COVID, IL PRIMARIO GRIMALDI AVVERTE: IN ASL AQUILANA VIRUS ANCORA IN SALITA, MASSIMA PRUDENZA E SENSO DI RESPONSABILITA’

Se nell’area di Chieti e Pescara si è vicini al picco del contagio da coronavirus, nella provincia dell’Aquila c’è invece una lieve risalita del numero dei positivi. Occorre ancora massima prudenza e senso di responsabilità per uscire dal lungo tunnel del covid. L’ennesimo avvertimento, che richiama l’attenzione di tutti, viene da Alessandro Grimaldi, primario del reparto di Malattie infettive dell’ospedale San Salvatore dell’Aquila e segretario regionale Anaao Assomed. “I prossimi giorni saranno determinanti, e i cittadini devono fare la loro parte,  con l’auto-disciplina e il distanziamento, l’adozione di tutte quelle misure necessarie ad evitare i  contagi”, sottolinea Grimaldi. Purtroppo nei comuni della Asl Avezzano-Sulmona-L’Aquila si è al di sopra del livello di guardia fissato in sedici ricoveri in terapia intensiva. Sull’allarme riguardo ai vaccini, dopo il caso AstraZeneca, il primario sostiene che “bisogna entrare nell’ordine di idee che tutti i farmaci e vaccini possono avere controindicazioni. A fronte di pochissimi casi di effetti collaterali, sull’altro piatto della bilancia però c’è il dato di fatto che ci sono milioni e milioni di persone vaccinate che non si ammalano più.

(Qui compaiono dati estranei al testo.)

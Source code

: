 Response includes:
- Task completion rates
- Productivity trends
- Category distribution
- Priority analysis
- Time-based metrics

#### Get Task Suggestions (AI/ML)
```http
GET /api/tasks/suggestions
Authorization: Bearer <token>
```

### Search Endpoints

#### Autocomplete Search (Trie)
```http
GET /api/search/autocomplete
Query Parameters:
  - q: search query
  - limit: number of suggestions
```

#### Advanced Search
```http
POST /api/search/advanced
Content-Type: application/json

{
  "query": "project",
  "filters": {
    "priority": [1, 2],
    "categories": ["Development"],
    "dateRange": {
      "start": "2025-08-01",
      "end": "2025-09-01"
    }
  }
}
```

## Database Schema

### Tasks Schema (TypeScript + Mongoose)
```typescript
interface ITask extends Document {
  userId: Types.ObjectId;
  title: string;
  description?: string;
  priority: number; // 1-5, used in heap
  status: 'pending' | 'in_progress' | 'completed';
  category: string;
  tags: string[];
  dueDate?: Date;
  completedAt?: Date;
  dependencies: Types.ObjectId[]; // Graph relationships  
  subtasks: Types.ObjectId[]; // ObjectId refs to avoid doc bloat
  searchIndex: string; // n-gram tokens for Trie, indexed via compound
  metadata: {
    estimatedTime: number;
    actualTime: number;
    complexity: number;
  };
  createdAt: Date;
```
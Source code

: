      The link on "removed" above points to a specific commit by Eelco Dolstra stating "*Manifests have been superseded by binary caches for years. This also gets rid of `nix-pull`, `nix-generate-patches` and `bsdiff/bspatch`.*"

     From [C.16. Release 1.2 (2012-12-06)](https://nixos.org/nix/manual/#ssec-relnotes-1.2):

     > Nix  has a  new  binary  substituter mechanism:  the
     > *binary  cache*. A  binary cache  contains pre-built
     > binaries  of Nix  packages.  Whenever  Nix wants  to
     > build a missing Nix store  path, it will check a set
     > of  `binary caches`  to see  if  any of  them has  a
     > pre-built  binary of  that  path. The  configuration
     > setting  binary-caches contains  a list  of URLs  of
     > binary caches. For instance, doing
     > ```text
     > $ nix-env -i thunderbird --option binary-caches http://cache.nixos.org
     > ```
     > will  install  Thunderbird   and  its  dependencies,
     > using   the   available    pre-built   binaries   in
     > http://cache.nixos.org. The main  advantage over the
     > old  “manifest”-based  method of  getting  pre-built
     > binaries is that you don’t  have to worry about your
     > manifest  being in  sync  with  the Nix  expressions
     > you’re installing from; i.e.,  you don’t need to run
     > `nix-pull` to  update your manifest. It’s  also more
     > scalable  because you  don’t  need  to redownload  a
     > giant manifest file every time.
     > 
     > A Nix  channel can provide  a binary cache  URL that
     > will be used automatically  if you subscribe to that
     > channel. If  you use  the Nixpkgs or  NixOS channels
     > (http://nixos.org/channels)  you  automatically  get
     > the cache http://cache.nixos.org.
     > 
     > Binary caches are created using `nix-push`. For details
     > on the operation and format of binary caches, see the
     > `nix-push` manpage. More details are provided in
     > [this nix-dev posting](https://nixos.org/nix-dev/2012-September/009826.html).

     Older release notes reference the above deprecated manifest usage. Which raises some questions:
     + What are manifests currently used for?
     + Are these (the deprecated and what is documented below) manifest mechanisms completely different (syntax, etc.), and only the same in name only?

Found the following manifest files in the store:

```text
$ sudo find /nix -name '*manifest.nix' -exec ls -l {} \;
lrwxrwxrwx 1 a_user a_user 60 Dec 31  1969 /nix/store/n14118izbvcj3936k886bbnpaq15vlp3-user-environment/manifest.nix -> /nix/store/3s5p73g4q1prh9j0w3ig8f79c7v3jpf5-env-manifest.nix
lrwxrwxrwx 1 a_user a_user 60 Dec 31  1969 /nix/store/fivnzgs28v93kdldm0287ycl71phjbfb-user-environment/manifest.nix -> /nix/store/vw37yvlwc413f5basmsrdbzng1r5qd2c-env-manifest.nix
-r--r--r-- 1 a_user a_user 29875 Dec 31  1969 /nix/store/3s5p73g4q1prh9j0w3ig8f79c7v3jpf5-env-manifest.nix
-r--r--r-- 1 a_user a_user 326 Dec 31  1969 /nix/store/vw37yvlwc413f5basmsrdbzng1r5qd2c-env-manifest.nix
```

Infine Grimaldi ricorda che “il vaccino non impedisce al virus di contagiare l’organismo, ma lo rende innocuo, ed escludo anche che una persona vaccinata asintomatica possa contagiare altre persone, perché il vaccino abbatte di molto la carica virale. A meno che non ci sia una variante particolare che sfugge all’azione del vaccino, oppure si abbia a che fare con un soggetto che non riesce ad immunizzarsi, come accade del resto per tutti i vaccini”.